**Work to be completed**: Below are the records; collect from them each line containing the string "pypi".

**Source material**:

════════════════════

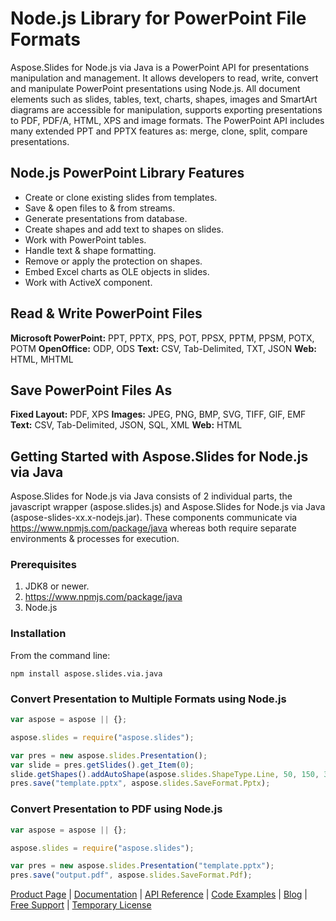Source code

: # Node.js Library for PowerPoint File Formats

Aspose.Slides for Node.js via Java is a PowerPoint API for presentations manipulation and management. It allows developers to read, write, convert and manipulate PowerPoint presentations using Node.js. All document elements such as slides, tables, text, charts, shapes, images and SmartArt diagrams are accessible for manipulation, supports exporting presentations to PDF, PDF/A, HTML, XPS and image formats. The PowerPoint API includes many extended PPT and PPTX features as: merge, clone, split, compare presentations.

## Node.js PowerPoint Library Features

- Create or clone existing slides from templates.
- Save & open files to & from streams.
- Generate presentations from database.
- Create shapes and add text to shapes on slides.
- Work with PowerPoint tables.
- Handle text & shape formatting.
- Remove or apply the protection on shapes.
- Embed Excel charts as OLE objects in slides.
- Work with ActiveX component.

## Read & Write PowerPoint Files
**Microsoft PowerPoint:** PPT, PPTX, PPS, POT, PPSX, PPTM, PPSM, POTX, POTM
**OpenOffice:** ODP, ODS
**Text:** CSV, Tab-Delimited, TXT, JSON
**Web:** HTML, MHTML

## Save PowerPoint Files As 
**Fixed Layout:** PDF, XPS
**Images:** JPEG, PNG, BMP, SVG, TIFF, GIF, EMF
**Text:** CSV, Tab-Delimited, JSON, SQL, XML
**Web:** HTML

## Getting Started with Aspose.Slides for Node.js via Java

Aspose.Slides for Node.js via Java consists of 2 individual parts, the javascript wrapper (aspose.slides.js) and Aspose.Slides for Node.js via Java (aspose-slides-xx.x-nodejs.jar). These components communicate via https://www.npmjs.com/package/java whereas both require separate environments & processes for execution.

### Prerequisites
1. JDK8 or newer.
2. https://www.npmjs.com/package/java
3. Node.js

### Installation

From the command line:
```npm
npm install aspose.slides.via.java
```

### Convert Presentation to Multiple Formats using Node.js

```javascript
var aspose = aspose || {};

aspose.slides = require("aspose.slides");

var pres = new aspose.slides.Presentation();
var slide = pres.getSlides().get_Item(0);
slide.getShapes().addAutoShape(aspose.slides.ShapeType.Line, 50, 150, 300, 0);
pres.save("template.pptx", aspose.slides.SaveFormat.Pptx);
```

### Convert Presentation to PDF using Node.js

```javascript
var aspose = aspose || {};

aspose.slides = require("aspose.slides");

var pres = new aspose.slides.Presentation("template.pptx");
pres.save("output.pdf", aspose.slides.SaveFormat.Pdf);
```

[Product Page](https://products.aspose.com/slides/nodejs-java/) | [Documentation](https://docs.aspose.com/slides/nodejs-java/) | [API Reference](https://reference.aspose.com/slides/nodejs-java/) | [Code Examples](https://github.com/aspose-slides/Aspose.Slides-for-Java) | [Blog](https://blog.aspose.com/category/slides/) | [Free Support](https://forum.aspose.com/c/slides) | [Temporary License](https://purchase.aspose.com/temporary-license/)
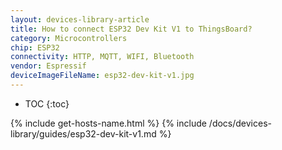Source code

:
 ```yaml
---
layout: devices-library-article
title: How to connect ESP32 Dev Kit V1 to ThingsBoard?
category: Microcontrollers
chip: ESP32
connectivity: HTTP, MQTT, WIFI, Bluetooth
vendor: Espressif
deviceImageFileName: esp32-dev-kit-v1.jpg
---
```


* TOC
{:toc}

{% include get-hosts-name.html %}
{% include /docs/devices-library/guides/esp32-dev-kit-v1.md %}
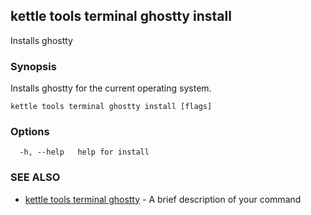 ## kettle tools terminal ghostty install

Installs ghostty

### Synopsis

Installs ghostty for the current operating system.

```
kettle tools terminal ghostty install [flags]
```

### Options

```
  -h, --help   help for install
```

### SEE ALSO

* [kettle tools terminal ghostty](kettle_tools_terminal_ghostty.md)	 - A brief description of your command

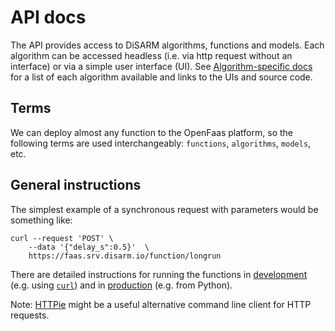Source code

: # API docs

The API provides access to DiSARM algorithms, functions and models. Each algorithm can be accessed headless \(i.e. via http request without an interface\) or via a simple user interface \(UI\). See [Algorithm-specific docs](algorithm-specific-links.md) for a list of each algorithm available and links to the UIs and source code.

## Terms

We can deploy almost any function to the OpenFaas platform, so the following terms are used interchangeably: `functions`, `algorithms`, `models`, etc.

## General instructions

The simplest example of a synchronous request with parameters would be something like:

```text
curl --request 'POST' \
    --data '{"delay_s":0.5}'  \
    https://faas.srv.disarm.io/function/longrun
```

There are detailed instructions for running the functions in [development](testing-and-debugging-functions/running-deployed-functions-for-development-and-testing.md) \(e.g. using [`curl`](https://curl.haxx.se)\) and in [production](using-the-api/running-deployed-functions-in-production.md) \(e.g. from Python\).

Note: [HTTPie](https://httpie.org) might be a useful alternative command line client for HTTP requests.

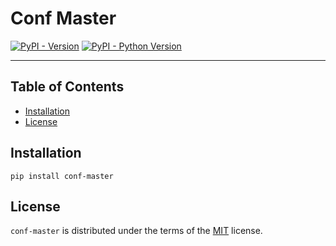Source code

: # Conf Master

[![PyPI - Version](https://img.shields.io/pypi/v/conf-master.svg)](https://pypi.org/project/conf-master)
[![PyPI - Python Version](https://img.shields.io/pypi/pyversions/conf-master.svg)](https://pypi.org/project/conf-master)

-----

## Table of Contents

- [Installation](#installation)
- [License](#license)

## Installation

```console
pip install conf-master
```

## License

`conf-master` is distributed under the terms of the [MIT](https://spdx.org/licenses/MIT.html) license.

════════════════════

**Reply**:
[![PyPI - Version](https://img.shields.io/pypi/v/conf-master.svg)](https://pypi.org/project/conf-master)
[![PyPI - Python Version](https://img.shields.io/pypi/pyversions/conf-master.svg)](https://pypi.org/project/conf-master)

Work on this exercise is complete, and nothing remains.